* What this task involves
Below are the records; repeat exactly their lines between the line holding "usermod -aG docker" and the line holding "You should configure", inclusive, skipping the pictures.
************
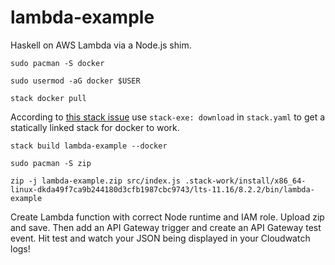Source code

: # lambda-example

Haskell on AWS Lambda via a Node.js shim.

`sudo pacman -S docker`

`sudo usermod -aG docker $USER`

`stack docker pull`

According to [this stack issue](https://github.com/commercialhaskell/stack/issues/4087) use `stack-exe: download` in `stack.yaml` to get a statically linked stack for docker to work.

`stack build lambda-example --docker`

`sudo pacman -S zip`

`zip -j lambda-example.zip src/index.js .stack-work/install/x86_64-linux-dkda49f7ca9b244180d3cfb1987cbc9743/lts-11.16/8.2.2/bin/lambda-example`

Create Lambda function with correct Node runtime and IAM role. Upload zip and save. Then add an API Gateway trigger and create an API Gateway test event. Hit test and watch your JSON being displayed in your Cloudwatch logs!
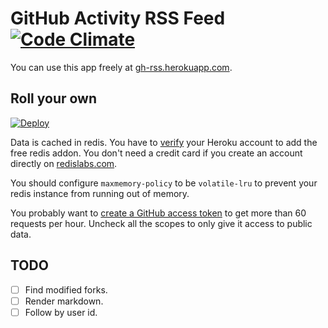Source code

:# GitHub Activity RSS Feed [![Code Climate](https://codeclimate.com/github/stefansundin/github-activity/badges/gpa.svg)](https://codeclimate.com/github/stefansundin/github-activity)

You can use this app freely at [gh-rss.herokuapp.com](https://gh-rss.herokuapp.com/).


## Roll your own

[![Deploy](https://www.herokucdn.com/deploy/button.png)](https://heroku.com/deploy?template=https://github.com/stefansundin/github-activity)

Data is cached in redis. You have to [verify](https://heroku.com/verify) your Heroku account to add the free redis addon. You don't need a credit card if you create an account directly on [redislabs.com](https://redislabs.com).

You should configure `maxmemory-policy` to be `volatile-lru` to prevent your redis instance from running out of memory.

You probably want to [create a GitHub access token](https://github.com/settings/tokens) to get more than 60 requests per hour. Uncheck all the scopes to only give it access to public data.


## TODO

- [ ] Find modified forks.
- [ ] Render markdown.
- [ ] Follow by user id.
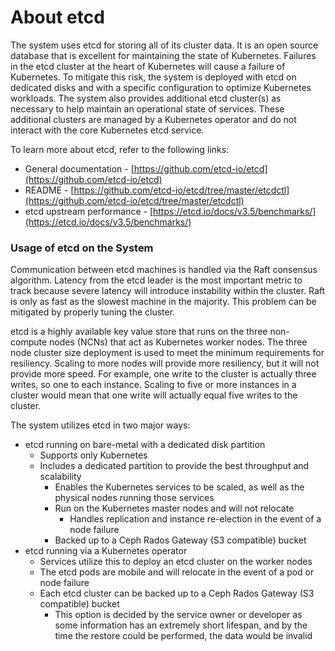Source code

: # About etcd

The system uses etcd for storing all of its cluster data. It is an open source database that is excellent for maintaining the state of Kubernetes. Failures in the etcd cluster at the heart of Kubernetes will cause a failure of Kubernetes. To mitigate this risk, the system is deployed with etcd on dedicated disks and with a specific configuration to optimize Kubernetes workloads. The system also provides additional etcd cluster\(s\) as necessary to help maintain an operational state of services. These additional clusters are managed by a Kubernetes operator and do not interact with the core Kubernetes etcd service.

To learn more about etcd, refer to the following links:

- General documentation - [https://github.com/etcd-io/etcd](https://github.com/etcd-io/etcd)
- README - [https://github.com/etcd-io/etcd/tree/master/etcdctl](https://github.com/etcd-io/etcd/tree/master/etcdctl)
- etcd upstream performance - [https://etcd.io/docs/v3.5/benchmarks/](https://etcd.io/docs/v3.5/benchmarks/)

### Usage of etcd on the System

Communication between etcd machines is handled via the Raft consensus algorithm. Latency from the etcd leader is the most important metric to track because severe latency will introduce instability within the cluster. Raft is only as fast as the slowest machine in the majority. This problem can be mitigated by properly tuning the cluster.

etcd is a highly available key value store that runs on the three non-compute nodes \(NCNs\) that act as Kubernetes worker nodes. The three node cluster size deployment is used to meet the minimum requirements for resiliency. Scaling to more nodes will provide more resiliency, but it will not provide more speed. For example, one write to the cluster is actually three writes, so one to each instance. Scaling to five or more instances in a cluster would mean that one write will actually equal five writes to the cluster.

The system utilizes etcd in two major ways:

- etcd running on bare-metal with a dedicated disk partition
  - Supports only Kubernetes
  - Includes a dedicated partition to provide the best throughput and scalability
    - Enables the Kubernetes services to be scaled, as well as the physical nodes running those services
    - Run on the Kubernetes master nodes and will not relocate
      - Handles replication and instance re-election in the event of a node failure
    - Backed up to a Ceph Rados Gateway \(S3 compatible\) bucket
- etcd running via a Kubernetes operator
  - Services utilize this to deploy an etcd cluster on the worker nodes
  - The etcd pods are mobile and will relocate in the event of a pod or node failure
  - Each etcd cluster can be backed up to a Ceph Rados Gateway \(S3 compatible\) bucket
    - This option is decided by the service owner or developer as some information has an extremely short lifespan, and by the time the restore could be performed, the data would be invalid

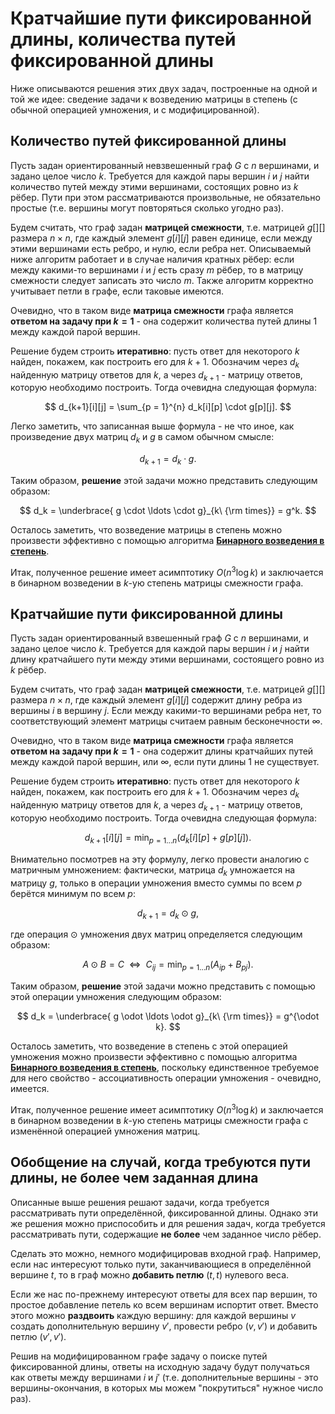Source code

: # Кратчайшие пути фиксированной длины, количества путей фиксированной длины

Ниже описываются решения этих двух задач, построенные на одной и той же идее: сведение задачи к возведению матрицы в степень (с обычной операцией умножения, и с модифицированной).

## Количество путей фиксированной длины

Пусть задан ориентированный невзвешенный граф $G$ с $n$ вершинами, и задано целое число $k$. Требуется для каждой пары вершин $i$ и $j$ найти количество путей между этими вершинами, состоящих ровно из $k$ рёбер. Пути при этом рассматриваются произвольные, не обязательно простые (т.е. вершины могут повторяться сколько угодно раз).

Будем считать, что граф задан **матрицей смежности**, т.е. матрицей $g[][]$ размера $n \times n$, где каждый элемент $g[i][j]$ равен единице, если между этими вершинами есть ребро, и нулю, если ребра нет. Описываемый ниже алгоритм работает и в случае наличия кратных рёбер: если между какими-то вершинами $i$ и $j$ есть сразу $m$ рёбер, то в матрицу смежности следует записать это число $m$. Также алгоритм корректно учитывает петли в графе, если таковые имеются.

Очевидно, что в таком виде **матрица смежности** графа является **ответом на задачу при $k=1$** - она содержит количества путей длины $1$ между каждой парой вершин.

Решение будем строить **итеративно**: пусть ответ для некоторого $k$ найден, покажем, как построить его для $k+1$. Обозначим через $d_k$ найденную матрицу ответов для $k$, а через $d_{k+1}$ - матрицу ответов, которую необходимо построить. Тогда очевидна следующая формула:

$$ d_{k+1}[i][j] = \sum_{p = 1}^{n} d_k[i][p] \cdot g[p][j]. $$

Легко заметить, что записанная выше формула - не что иное, как произведение двух матриц $d_k$ и $g$ в самом обычном смысле:

$$ d_{k+1} = d_k \cdot g. $$

Таким образом, **решение** этой задачи можно представить следующим образом:

$$ d_k = \underbrace{ g \cdot \ldots \cdot g}_{k\ {\rm times}} = g^k. $$

Осталось заметить, что возведение матрицы в степень можно произвести эффективно с помощью алгоритма [**Бинарного возведения в степень**](binary_pow).

Итак, полученное решение имеет асимптотику $O(n^3 \log k)$ и заключается в бинарном возведении в $k$-ую степень матрицы смежности графа.

## Кратчайшие пути фиксированной длины

Пусть задан ориентированный взвешенный граф $G$ с $n$ вершинами, и задано целое число $k$. Требуется для каждой пары вершин $i$ и $j$ найти длину кратчайшего пути между этими вершинами, состоящего ровно из $k$ рёбер.

Будем считать, что граф задан **матрицей смежности**, т.е. матрицей $g[][]$ размера $n \times n$, где каждый элемент $g[i][j]$ содержит длину ребра из вершины $i$ в вершину $j$. Если между какими-то вершинами ребра нет, то соответствующий элемент матрицы считаем равным бесконечности $\infty$.

Очевидно, что в таком виде **матрица смежности** графа является **ответом на задачу при $k=1$** - она содержит длины кратчайших путей между каждой парой вершин, или $\infty$, если пути длины $1$ не существует.

Решение будем строить **итеративно**: пусть ответ для некоторого $k$ найден, покажем, как построить его для $k+1$. Обозначим через $d_k$ найденную матрицу ответов для $k$, а через $d_{k+1}$ - матрицу ответов, которую необходимо построить. Тогда очевидна следующая формула:

$$ d_{k+1}[i][j] = \min_{p = 1 \ldots n} ( d_k[i][p] + g[p][j] ). $$

Внимательно посмотрев на эту формулу, легко провести аналогию с матричным умножением: фактически, матрица $d_k$ умножается на матрицу $g$, только в операции умножения вместо суммы по всем $p$ берётся минимум по всем $p$:

$$ d_{k+1} = d_k \odot g, $$

где операция $\odot$ умножения двух матриц определяется следующим образом:

$$ A \odot B = C \ \ \Longleftrightarrow\ \  C_{ij} = \min_{p=1 \ldots n} (A_{ip} + B_{pj}). $$

Таким образом, **решение** этой задачи можно представить с помощью этой операции умножения следующим образом:

$$ d_k = \underbrace{ g \odot \ldots \odot g}_{k\ {\rm times}} = g^{\odot k}. $$

Осталось заметить, что возведение в степень с этой операцией умножения можно произвести эффективно с помощью алгоритма [**Бинарного возведения в степень**](binary_pow), поскольку единственное требуемое для него свойство - ассоциативность операции умножения - очевидно, имеется.

Итак, полученное решение имеет асимптотику $O(n^3 \log k)$ и заключается в бинарном возведении в $k$-ую степень матрицы смежности графа с изменённой операцией умножения матриц.

## Обобщение на случай, когда требуются пути длины, не более чем заданная длина

Описанные выше решения решают задачи, когда требуется рассматривать пути определённой, фиксированной длины. Однако эти же решения можно приспособить и для решения задач, когда требуется рассматривать пути, содержащие **не более** чем заданное число рёбер.

Сделать это можно, немного модифицировав входной граф. Например, если нас интересуют только пути, заканчивающиеся в определённой вершине $t$, то в граф можно **добавить петлю** $(t,t)$ нулевого веса.

Если же нас по-прежнему интересуют ответы для всех пар вершин, то простое добавление петель ко всем вершинам испортит ответ. Вместо этого можно **раздвоить** каждую вершину: для каждой вершины $v$ создать дополнительную вершину $v'$, провести ребро $(v,v')$ и добавить петлю $(v',v')$.

Решив на модифицированном графе задачу о поиске путей фиксированной длины, ответы на исходную задачу будут получаться как ответы между вершинами $i$ и $j'$ (т.е. дополнительные вершины - это вершины-окончания, в которых мы можем "покрутиться" нужное число раз).

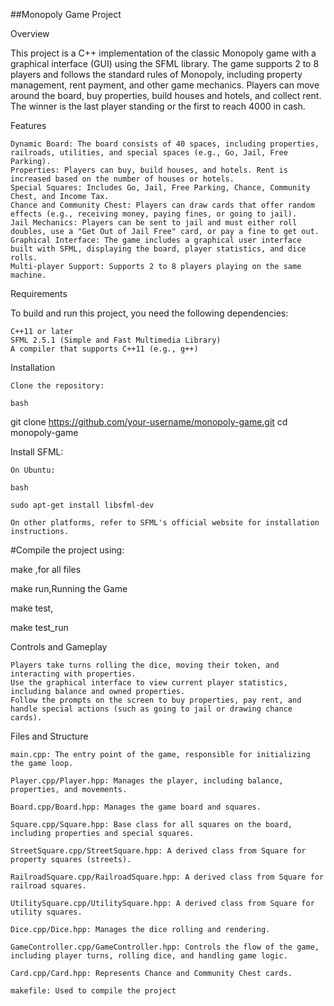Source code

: ##Monopoly Game Project

Overview

This project is a C++ implementation of the classic Monopoly game with a graphical interface (GUI) using the SFML library. The game supports 2 to 8 players and follows the standard rules of Monopoly, including property management, rent payment, and other game mechanics. Players can move around the board, buy properties, build houses and hotels, and collect rent. The winner is the last player standing or the first to reach 4000 in cash.

Features

    Dynamic Board: The board consists of 40 spaces, including properties, railroads, utilities, and special spaces (e.g., Go, Jail, Free Parking).
    Properties: Players can buy, build houses, and hotels. Rent is increased based on the number of houses or hotels.
    Special Squares: Includes Go, Jail, Free Parking, Chance, Community Chest, and Income Tax.
    Chance and Community Chest: Players can draw cards that offer random effects (e.g., receiving money, paying fines, or going to jail).
    Jail Mechanics: Players can be sent to jail and must either roll doubles, use a "Get Out of Jail Free" card, or pay a fine to get out.
    Graphical Interface: The game includes a graphical user interface built with SFML, displaying the board, player statistics, and dice rolls.
    Multi-player Support: Supports 2 to 8 players playing on the same machine.

Requirements

To build and run this project, you need the following dependencies:

    C++11 or later
    SFML 2.5.1 (Simple and Fast Multimedia Library)
    A compiler that supports C++11 (e.g., g++)

Installation

    Clone the repository:

    bash

git clone https://github.com/your-username/monopoly-game.git
cd monopoly-game

Install SFML:

    On Ubuntu:

    bash

    sudo apt-get install libsfml-dev

    On other platforms, refer to SFML's official website for installation instructions.

#Compile the project using: 

make ,for all files


make run,Running the Game

make test,

make test_run

Controls and Gameplay

    Players take turns rolling the dice, moving their token, and interacting with properties.
    Use the graphical interface to view current player statistics, including balance and owned properties.
    Follow the prompts on the screen to buy properties, pay rent, and handle special actions (such as going to jail or drawing chance cards).

Files and Structure

    main.cpp: The entry point of the game, responsible for initializing the game loop.
    
    Player.cpp/Player.hpp: Manages the player, including balance, properties, and movements.
    
    Board.cpp/Board.hpp: Manages the game board and squares.
    
    Square.cpp/Square.hpp: Base class for all squares on the board, including properties and special squares.
    
    StreetSquare.cpp/StreetSquare.hpp: A derived class from Square for property squares (streets).
    
    RailroadSquare.cpp/RailroadSquare.hpp: A derived class from Square for railroad squares.
    
    UtilitySquare.cpp/UtilitySquare.hpp: A derived class from Square for utility squares.
    
    Dice.cpp/Dice.hpp: Manages the dice rolling and rendering.
    
    GameController.cpp/GameController.hpp: Controls the flow of the game, including player turns, rolling dice, and handling game logic.
    
    Card.cpp/Card.hpp: Represents Chance and Community Chest cards.
    
    makefile: Used to compile the project
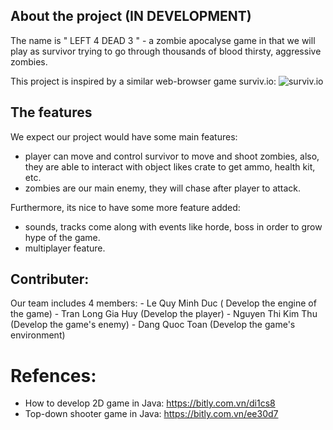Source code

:## About the project (IN DEVELOPMENT)
The name is " LEFT 4 DEAD 3 " - a zombie apocalyse game in that we will play as survivor trying to go through thousands of blood thirsty, aggressive zombies.

This project is inspired by a similar web-browser game surviv.io:
![surviv.io](https://lh3.googleusercontent.com/Q1p5yxa1ra3F1aqoL1mqfaYenoFPhZRv5HnYfJw7c-W99XUWF4whgQ21gADYFZlIVTM=w512)

## The features
We expect our project would have some main features:
  - player can move and control survivor to move and shoot zombies, also, they are able to interact with object likes crate to get ammo, health kit, etc.
  - zombies are our main enemy, they will chase after player to attack.

Furthermore, its nice to have some more feature added:
  - sounds, tracks come along with events like horde, boss in order to grow hype of the game.
  -  multiplayer feature.

## Contributer:
  Our team includes 4 members:
    - Le Quy Minh Duc ( Develop the engine of the game)
    - Tran Long Gia Huy (Develop the player)
    - Nguyen Thi Kim Thu (Develop the game's enemy)
    - Dang Quoc Toan (Develop the game's environment)

# Refences:
  - How to develop 2D game in Java: https://bitly.com.vn/di1cs8
  - Top-down shooter game in Java:  https://bitly.com.vn/ee30d7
************
* Your response
`sudo usermod -aG docker $USER`

`stack docker pull`

According to [this stack issue](https://github.com/commercialhaskell/stack/issues/4087) use `stack-exe: download` in `stack.yaml` to get a statically linked stack for docker to work.

`stack build lambda-example --docker`

`sudo pacman -S zip`

`zip -j lambda-example.zip src/index.js .stack-work/install/x86_64-linux-dkda49f7ca9b244180d3cfb1987cbc9743/lts-11.16/8.2.2/bin/lambda-example`

Create Lambda function with correct Node runtime and IAM role. Upload zip and save. Then add an API Gateway trigger and create an API Gateway test event. Hit test and watch your JSON being displayed in your Cloudwatch logs!
Source code

:# GitHub Activity RSS Feed [![Code Climate](https://codeclimate.com/github/stefansundin/github-activity/badges/gpa.svg)](https://codeclimate.com/github/stefansundin/github-activity)

You can use this app freely at [gh-rss.herokuapp.com](https://gh-rss.herokuapp.com/).


## Roll your own

[![Deploy](https://www.herokucdn.com/deploy/button.png)](https://heroku.com/deploy?template=https://github.com/stefansundin/github-activity)

Data is cached in redis. You have to [verify](https://heroku.com/verify) your Heroku account to add the free redis addon. You don't need a credit card if you create an account directly on [redislabs.com](https://redislabs.com).

You should configure `maxmemory-policy` to be `volatile-lru` to prevent your redis instance from running out of memory.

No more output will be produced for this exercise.